Top of Records shown

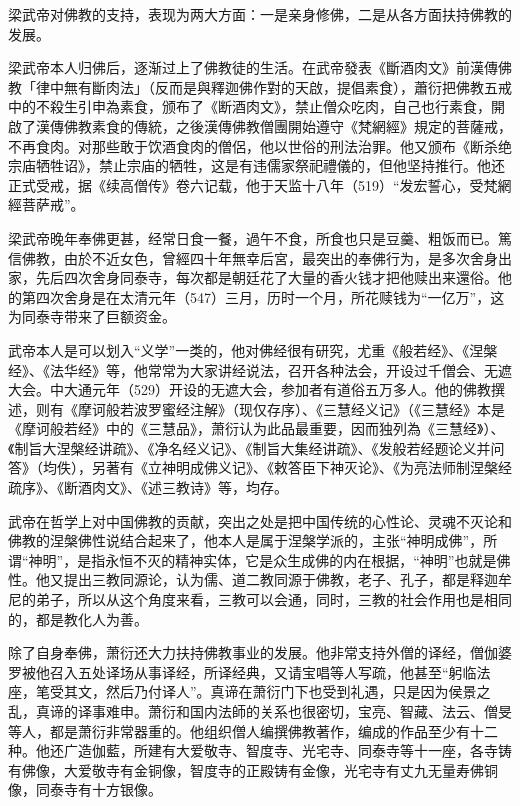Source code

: 梁武帝对佛教的支持，表现为两大方面：一是亲身修佛，二是从各方面扶持佛教的发展。

梁武帝本人归佛后，逐渐过上了佛教徒的生活。在武帝發表《斷酒肉文》前漢傳佛教「律中無有斷肉法」（反而是與釋迦佛作對的天啟，提倡素食），蕭衍把佛教五戒中的不殺生引申為素食，颁布了《断酒肉文》，禁止僧众吃肉，自己也行素食，開啟了漢傳佛教素食的傳統，之後漢傳佛教僧團開始遵守《梵網經》規定的菩薩戒，不再食肉。对那些敢于饮酒食肉的僧侶，他以世俗的刑法治罪。他又颁布《断杀绝宗庙牺牲诏》，禁止宗庙的牺牲，这是有违儒家祭祀禮儀的，但他坚持推行。他还正式受戒，据《续高僧传》卷六记载，他于天监十八年（519）“发宏誓心，受梵網經菩萨戒”。

梁武帝晚年奉佛更甚，经常日食一餐，過午不食，所食也只是豆羹、粗饭而已。篤信佛教，由於不近女色，曾經四十年無幸后宮，最突出的奉佛行为，是多次舍身出家，先后四次舍身同泰寺，每次都是朝廷花了大量的香火钱才把他赎出来還俗。他的第四次舍身是在太清元年（547）三月，历时一个月，所花赎钱为“一亿万”，这为同泰寺带来了巨额资金。

武帝本人是可以划入“义学”一类的，他对佛经很有研究，尤重《般若经》、《涅槃经》、《法华经》等，他常常为大家讲经说法，召开各种法会，开设过千僧会、无遮大会。中大通元年（529）开设的无遮大会，参加者有道俗五万多人。他的佛教撰述，则有《摩诃般若波罗蜜经注解》（现仅存序）、《三慧经义记》（《三慧经》本是《摩诃般若经》中的《三慧品》，萧衍认为此品最重要，因而独列為《三慧经》）、《制旨大涅槃经讲疏》、《净名经义记》、《制旨大集经讲疏》、《发般若经题论义并问答》（均佚），另著有《立神明成佛义记》、《敕答臣下神灭论》、《为亮法师制涅槃经疏序》、《断酒肉文》、《述三教诗》等，均存。

武帝在哲学上对中国佛教的贡献，突出之处是把中国传统的心性论、灵魂不灭论和佛教的涅槃佛性说结合起来了，他本人是属于涅槃学派的，主张“神明成佛”，所谓“神明”，是指永恒不灭的精神实体，它是众生成佛的内在根据，“神明”也就是佛性。他又提出三教同源论，认为儒、道二教同源于佛教，老子、孔子，都是释迦牟尼的弟子，所以从这个角度来看，三教可以会通，同时，三教的社会作用也是相同的，都是教化人为善。

除了自身奉佛，萧衍还大力扶持佛教事业的发展。他非常支持外僧的译经，僧伽婆罗被他召入五处译场从事译经，所译经典，又请宝唱等人写疏，他甚至“躬临法座，笔受其文，然后乃付译人”。真谛在萧衍门下也受到礼遇，只是因为侯景之乱，真谛的译事难申。萧衍和国内法師的关系也很密切，宝亮、智藏、法云、僧旻等人，都是萧衍非常器重的。他组织僧人编撰佛教著作，编成的作品至少有十二种。他还广造伽藍，所建有大爱敬寺、智度寺、光宅寺、同泰寺等十一座，各寺铸有佛像，大爱敬寺有金铜像，智度寺的正殿铸有金像，光宅寺有丈九无量寿佛铜像，同泰寺有十方银像。

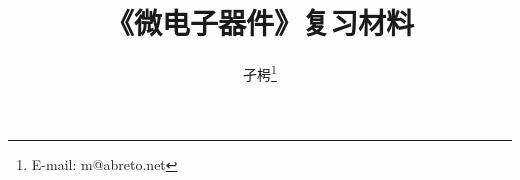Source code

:\documentclass[UTF8]{ctexbook}
\begin{document}
\graphicspath{{figures/}}
\title{《微电子器件》复习材料}
\author{孑枵\thanks{E-mail: m@abreto.net}}
\frontmatter
\maketitle

\tableofcontents

\mainmatter


\end{document}
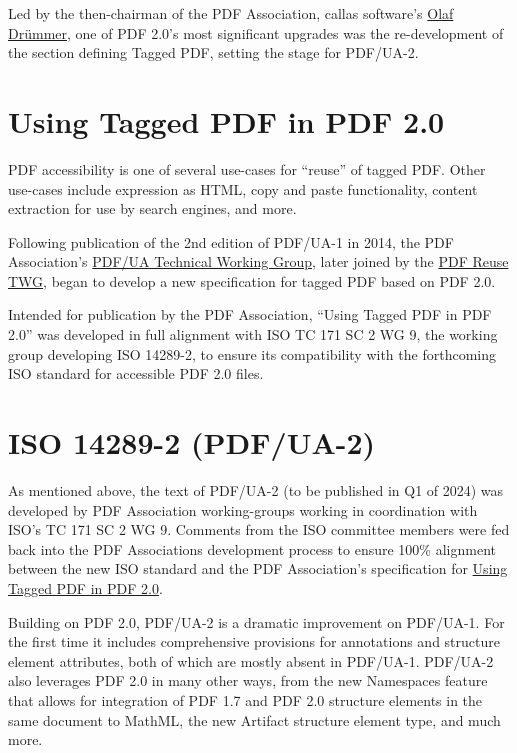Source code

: \documentclass[12pt,a4paper]{article}
\begin{document}
Led by the then-chairman of the PDF Association, callas software's
\href{https://pdfa.org/people/olaf-drummer/}{Olaf Drümmer}, one of PDF
2.0's most significant upgrades was the re-development of the section
defining Tagged PDF, setting the stage for PDF/UA-2.

\section{Using Tagged PDF in PDF 2.0}\label{using-tagged-pdf-in-pdf-2.0}

PDF accessibility is one of several use-cases for ``reuse'' of tagged
PDF. Other use-cases include expression as HTML, copy and paste
functionality, content extraction for use by search engines, and more.

Following publication of the 2nd edition of PDF/UA-1 in 2014, the PDF
Association's
\href{https://pdfa.org/community/pdf-ua-technical-working-group/}{PDF/UA
Technical Working Group}, later joined by the
\href{https://pdfa.org/community/pdf-reuse-twg/}{PDF Reuse TWG}, began
to develop a new specification for tagged PDF based on PDF 2.0.

Intended for publication by the PDF Association, \enquote{Using Tagged PDF in
PDF 2.0} was developed in full alignment with ISO TC 171 SC 2 WG 9, the
working group developing ISO 14289-2, to ensure its compatibility with
the forthcoming ISO standard for accessible PDF 2.0 files.

\section{ISO 14289-2 (PDF/UA-2)}\label{iso-14289-2-pdfua-2}

As mentioned above, the text of PDF/UA-2 (to be published in Q1 of 2024)
was developed by PDF Association working-groups working in coordination
with ISO's TC 171 SC 2 WG 9. Comments from the ISO committee members
were fed back into the PDF Association\textquotesingle s development
process to ensure 100\% alignment between the new ISO standard and the
PDF Association's specification for \hyperref[using-tagged-pdf-in-pdf-2.0]{Using
Tagged PDF in PDF 2.0}.

Building on PDF 2.0, PDF/UA-2 is a dramatic improvement on PDF/UA-1. For
the first time it includes comprehensive provisions for annotations and
structure element attributes, both of which are mostly absent in
PDF/UA-1. PDF/UA-2 also leverages PDF 2.0 in many other ways, from the
new Namespaces feature that allows for integration of PDF 1.7 and PDF
2.0 structure elements in the same document to MathML, the new Artifact
structure element type, and much more.
\end{document}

Bottom of Records shown

The result is a copy of every line above where the word "standard" shows up.

the forthcoming ISO standard for accessible PDF 2.0 files.
process to ensure 100\% alignment between the new ISO standard and the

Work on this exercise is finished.